‘How we measure ourselves against the natural resistances we encounter everyday determines the quality of what we accomplish’. Anne Bogart.
As a woman who’s chosen to treat life as an adventure I am often confronted by resistance. Whether I am met by my own resistance to the things I come up against, a kind of Hamlet ‘whether tis nobler in the mind to suffer the slings of outrageous fortune’; or am simply resisted by outside forces I have no control over, my personage seems often determined by the moves I make from these encounters.
‘You’re so strong’ I often hear from my woman friends, and men miraculously find a place for their hands on the curvier part of my hips.
But what is strength? How is it measured? As Anne Bogart says above, perhaps it is measured by what we have been known to accomplish from those encounters to resistance. For instance, did we resolve a conflict, symbolically ‘slay a monster’ (external or internal), did we stand up for ourselves, did we exclaim love not knowing if we will get it in return; did we hand in an assignment, get that job, promotion or award?
Or did we simply brush that strand of hair from our face when the wind blew?
Our days are always met by resistance and we make choices about their weight and value, which ones we will go into battle for and which ones we will simply brush aside, but what about the ones we ought to fall to our knees to and surrender? These moments seem never to be honored as an achievement, our society seems not to value weakness or vulnerability.

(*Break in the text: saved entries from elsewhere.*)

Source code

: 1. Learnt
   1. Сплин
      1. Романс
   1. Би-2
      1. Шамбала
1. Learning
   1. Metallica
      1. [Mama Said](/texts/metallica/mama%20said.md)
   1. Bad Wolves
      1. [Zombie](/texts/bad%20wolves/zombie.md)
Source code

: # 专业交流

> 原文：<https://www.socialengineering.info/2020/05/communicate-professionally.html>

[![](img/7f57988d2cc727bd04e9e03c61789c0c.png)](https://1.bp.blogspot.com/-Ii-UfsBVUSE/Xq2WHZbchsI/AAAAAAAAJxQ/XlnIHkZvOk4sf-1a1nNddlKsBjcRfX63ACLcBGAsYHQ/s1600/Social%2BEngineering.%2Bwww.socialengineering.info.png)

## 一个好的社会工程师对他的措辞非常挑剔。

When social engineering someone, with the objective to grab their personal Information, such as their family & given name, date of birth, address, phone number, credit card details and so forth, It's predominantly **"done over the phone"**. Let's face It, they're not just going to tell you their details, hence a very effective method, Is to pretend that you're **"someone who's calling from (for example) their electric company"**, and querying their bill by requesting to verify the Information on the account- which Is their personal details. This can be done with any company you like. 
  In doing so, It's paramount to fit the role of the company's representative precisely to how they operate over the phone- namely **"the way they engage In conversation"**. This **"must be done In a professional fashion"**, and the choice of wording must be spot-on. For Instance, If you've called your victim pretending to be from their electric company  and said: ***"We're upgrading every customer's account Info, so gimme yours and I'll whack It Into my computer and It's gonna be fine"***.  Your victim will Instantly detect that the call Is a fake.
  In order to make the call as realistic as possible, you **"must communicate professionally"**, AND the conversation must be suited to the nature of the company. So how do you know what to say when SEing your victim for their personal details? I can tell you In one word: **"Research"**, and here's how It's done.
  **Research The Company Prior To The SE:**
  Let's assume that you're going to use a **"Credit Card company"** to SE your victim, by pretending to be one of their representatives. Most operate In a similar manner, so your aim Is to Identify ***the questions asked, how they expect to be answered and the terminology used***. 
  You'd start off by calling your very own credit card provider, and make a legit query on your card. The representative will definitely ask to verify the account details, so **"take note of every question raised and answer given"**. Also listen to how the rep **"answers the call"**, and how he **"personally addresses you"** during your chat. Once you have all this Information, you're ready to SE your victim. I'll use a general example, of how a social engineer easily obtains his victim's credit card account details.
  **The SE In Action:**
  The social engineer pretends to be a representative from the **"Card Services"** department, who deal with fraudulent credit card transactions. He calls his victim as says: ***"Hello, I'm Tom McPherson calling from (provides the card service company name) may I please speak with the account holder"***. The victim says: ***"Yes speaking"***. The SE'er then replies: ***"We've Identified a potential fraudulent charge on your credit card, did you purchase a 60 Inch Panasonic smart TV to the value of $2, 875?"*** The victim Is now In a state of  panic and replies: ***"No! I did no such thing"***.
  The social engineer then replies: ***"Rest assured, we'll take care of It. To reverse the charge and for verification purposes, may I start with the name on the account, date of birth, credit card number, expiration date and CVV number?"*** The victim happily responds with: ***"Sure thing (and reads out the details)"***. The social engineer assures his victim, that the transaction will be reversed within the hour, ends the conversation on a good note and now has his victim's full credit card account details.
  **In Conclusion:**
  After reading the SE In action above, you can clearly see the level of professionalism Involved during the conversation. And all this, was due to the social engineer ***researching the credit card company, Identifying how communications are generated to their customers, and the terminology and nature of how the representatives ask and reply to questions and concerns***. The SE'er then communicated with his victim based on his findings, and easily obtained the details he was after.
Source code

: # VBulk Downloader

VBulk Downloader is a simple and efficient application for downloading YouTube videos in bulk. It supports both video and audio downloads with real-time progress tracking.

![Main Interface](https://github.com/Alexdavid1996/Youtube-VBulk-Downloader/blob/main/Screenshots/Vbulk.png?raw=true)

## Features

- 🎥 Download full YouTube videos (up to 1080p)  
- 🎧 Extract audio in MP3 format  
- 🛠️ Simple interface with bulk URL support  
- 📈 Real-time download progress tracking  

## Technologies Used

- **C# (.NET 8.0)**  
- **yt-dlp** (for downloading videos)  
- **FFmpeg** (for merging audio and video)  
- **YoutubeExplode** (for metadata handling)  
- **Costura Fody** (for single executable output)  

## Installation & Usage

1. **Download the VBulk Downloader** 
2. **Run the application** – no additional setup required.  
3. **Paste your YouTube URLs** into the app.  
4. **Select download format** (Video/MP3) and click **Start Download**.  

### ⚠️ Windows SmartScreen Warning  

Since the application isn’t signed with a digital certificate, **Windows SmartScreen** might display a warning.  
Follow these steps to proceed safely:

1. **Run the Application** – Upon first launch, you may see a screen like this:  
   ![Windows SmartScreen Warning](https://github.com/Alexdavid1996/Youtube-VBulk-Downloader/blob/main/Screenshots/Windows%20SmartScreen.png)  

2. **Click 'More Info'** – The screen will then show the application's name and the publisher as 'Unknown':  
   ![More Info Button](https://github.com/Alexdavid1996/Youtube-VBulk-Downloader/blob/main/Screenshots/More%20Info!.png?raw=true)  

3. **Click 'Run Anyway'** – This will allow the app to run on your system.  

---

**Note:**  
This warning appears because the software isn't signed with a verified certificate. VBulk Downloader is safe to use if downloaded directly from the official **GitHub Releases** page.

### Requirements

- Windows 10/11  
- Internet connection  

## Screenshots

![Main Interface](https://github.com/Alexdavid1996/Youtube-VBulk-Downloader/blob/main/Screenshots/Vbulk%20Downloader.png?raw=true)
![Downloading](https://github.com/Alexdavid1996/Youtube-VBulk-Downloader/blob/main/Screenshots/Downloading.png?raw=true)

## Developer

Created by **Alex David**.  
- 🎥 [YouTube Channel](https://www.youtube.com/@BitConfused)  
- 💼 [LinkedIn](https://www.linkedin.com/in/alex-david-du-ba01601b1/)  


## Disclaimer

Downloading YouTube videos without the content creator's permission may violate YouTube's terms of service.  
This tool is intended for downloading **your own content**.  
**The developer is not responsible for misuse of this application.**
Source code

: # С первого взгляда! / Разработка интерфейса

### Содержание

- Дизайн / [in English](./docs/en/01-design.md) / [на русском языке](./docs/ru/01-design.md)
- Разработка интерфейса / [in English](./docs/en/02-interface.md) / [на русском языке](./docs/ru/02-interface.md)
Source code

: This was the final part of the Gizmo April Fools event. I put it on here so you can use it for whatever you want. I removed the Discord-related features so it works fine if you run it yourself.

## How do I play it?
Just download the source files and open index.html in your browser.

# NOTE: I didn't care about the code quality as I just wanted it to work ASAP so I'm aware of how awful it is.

All of our super heroes have one though. One thing that brings them to their knees. For many it seems to be love for one other; and then of course there is Superman and his Kryptonite. Whatever that one thing is though we always get the chance to see them without the suit, with the glasses on and begging ‘Pleeeease’ and ‘Help me’.
This is the moment I am curious about this morning. This is the ‘meant’ in wonder I am looking for.
How resistant am I to asking for help? To revealing to the world my vulnerabilities? What am I hiding or rather, what do I want the world not to see?
For one to unravel such questions one needs to start by slowing down for sometimes ‘being strong’ has you running at the speed of light, constantly fighting so you can use your wins to further this grand idea of your strength. But when you least expect it something will arrive that brings you to your knees and slowing down earlier would have helped you see it coming.
When you slow down you start becoming more present to ‘everydayness’, you see that battles can be fought and won in simple things such as that brushing aside the strand of hair I mentioned earlier. You realise that battles don’t have to be grand ones and that they don’t need any other reward or accolade than you, content in the knowledge of your own achievements. Here you find that, although nice, you don’t need the grade, you don’t need the shaking of the hand and you don’t need the script you so desperately hold that tells people of your success.
Letting go of that script is one of the hardest things I believe, for you are having to let go of the words you use to convince people of the person you want them to see. I’ve watched this moment countless times, the moment of fear and confusion when I tell my acting students on the first day (the first week) ‘put away your scripts, in life we do not know what we are going to say’. Their fear comes from the fact that their scripts are their security blanket. They are fixated on learning the lines, the words on paper they can in fact use to mask or hide from the weight of the emotions they will need to feel if they are to do the job well.
In these classes, as we start to sink into the body, into the breath, we become aware of how little words we have that accurately convey what we feel. At the same time each of us begins to notice how much communication is happening anyway in the postures, spasms, lack of eye contact or stillness of our bodies.
When Superman loses his strength, his body crumbles and he falls to his knees. What we as an audience however miraculously find in this moment, his moment of weakness, is in fact strength. We see in his struggle that we are not alone.
A world that struggles to reveal or see value in vulnerability is a world of lonely people. It is a place where communication is anything but honest and listening an art lost.
Wonder. Meant …that perhaps to be the braver we need not resist.